If the answer is not in the articles,
say you don't know.
Articles:
{contextText}
Question: {question}
""";
// 4. Generate response
var response = await _chat
.GetResponseAsync(prompt);
return response.Text;
}
}
Three abstractions, three providers, zero coupling. Change your embedding model without touching retrieval. Change your LLM without touching embeddings. Change your database without touching generation.
Performance: What You Need to Know
Distance metrics. For text embeddings, use cosine. It is the standard across most embedding providers and works well with normalized vectors.
Storage. Each float costs 4 bytes. A 1536-dimensional vector consumes about 6 KB per row. A million rows adds roughly 6 GB for the vector column alone. If storage matters, evaluate smaller models: text-embedding-3-small supports reduction to 512 dimensions (2 KB per vector) with modest accuracy loss.
Indexing. Without an index, vector search scans the entire table. For datasets under 100,000 rows, this is fine. For larger datasets, SQL Server 2025 provides DiskANN-based approximate nearest neighbor indexes. Note that as of March 2026, EF Core does not yet generate DiskANN indexes through migrations. You need raw SQL for those.
Batching. Never embed one document at a time in production. Use batch embedding (as shown in the BulkIndexAsync method above) and cache embeddings for frequently queried terms.
When to Use EF Core vs. a Dedicated Vector Database
Use EF Core 10 when your dataset is under 10 million vectors, you already use SQL Server, you want one data access layer, and you need joins and transactions alongside vector search.
Use a dedicated vector database (Qdrant, Pinecone, Azure AI Search) when your dataset is massive, you need advanced indexing algorithms (HNSW, IVF), you need multi-tenant vector isolation, or your application is vector-first with minimal relational needs.
The two are not mutually exclusive. You can use EF Core for transactional data with vector columns and a dedicated backend for high-volume retrieval in the same application. Microsoft.Extensions.VectorData provides the abstraction layer that makes this possible.

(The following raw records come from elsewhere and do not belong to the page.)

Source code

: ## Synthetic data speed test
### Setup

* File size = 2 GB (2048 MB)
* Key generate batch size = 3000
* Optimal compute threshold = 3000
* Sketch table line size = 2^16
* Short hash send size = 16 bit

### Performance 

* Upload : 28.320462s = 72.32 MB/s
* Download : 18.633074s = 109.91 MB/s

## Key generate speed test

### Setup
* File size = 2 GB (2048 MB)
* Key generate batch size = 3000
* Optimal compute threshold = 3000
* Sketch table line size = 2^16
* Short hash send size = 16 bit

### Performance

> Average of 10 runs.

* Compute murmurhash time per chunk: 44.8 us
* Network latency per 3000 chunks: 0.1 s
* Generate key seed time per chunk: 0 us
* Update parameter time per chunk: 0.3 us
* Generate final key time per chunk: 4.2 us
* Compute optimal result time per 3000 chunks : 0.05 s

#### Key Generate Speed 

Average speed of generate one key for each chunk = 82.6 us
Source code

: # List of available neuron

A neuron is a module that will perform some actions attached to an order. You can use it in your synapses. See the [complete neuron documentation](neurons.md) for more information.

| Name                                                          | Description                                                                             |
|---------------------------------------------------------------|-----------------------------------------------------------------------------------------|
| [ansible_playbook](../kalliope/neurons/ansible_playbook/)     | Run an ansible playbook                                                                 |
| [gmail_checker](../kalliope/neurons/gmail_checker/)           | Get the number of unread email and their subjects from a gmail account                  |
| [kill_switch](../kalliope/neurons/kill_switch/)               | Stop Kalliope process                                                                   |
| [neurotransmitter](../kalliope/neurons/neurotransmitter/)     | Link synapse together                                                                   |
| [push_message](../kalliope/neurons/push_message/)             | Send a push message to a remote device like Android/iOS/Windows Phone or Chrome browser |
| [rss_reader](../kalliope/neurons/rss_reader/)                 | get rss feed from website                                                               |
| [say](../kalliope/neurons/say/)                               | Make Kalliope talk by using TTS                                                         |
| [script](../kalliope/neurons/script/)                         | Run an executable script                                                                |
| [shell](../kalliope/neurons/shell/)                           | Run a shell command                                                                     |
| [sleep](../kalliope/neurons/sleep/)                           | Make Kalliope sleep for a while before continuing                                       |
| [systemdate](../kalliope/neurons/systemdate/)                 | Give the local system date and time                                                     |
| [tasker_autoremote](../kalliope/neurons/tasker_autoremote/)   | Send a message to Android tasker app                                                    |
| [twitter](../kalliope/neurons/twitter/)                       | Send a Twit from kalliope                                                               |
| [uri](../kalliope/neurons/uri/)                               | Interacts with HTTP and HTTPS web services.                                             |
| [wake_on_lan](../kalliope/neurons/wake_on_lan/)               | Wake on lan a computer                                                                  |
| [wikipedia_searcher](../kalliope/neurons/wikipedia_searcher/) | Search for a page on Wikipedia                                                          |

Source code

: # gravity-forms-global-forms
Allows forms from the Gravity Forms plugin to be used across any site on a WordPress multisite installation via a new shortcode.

The Complete Project Structure
SemanticSearch/
Data/
AppDbContext.cs
Models/
Article.cs
Services/
ArticleIndexer.cs
RagService.cs
Endpoints/
SearchEndpoints.cs
Program.cs
appsettings.json
Seven files. Standard .NET project layout. Nothing exotic.
Conclusion
Vector search in EF Core 10 is not a preview feature. It is not an experiment. It is a production capability built into the framework you already use.
You define vector columns with SqlVector<float>. You store embeddings through SaveChangesAsync. You query by similarity through LINQ with VectorDistance. You combine vector and full-text search through Rrf. The programming model is the same one you have used for twenty years. The capability is entirely new.
Any .NET application using SQL Server or Cosmos DB can now add semantic search without deploying additional infrastructure. Support portals that find answers by meaning. Product catalogs that surface items by intent. Knowledge bases that match questions to articles by understanding, not keyword overlap.
The gap between traditional queries and semantic understanding has closed. EF Core 10 closed it.
Start with one entity. Add a vector column. Write one query with VectorDistance. See the results. Then expand from there.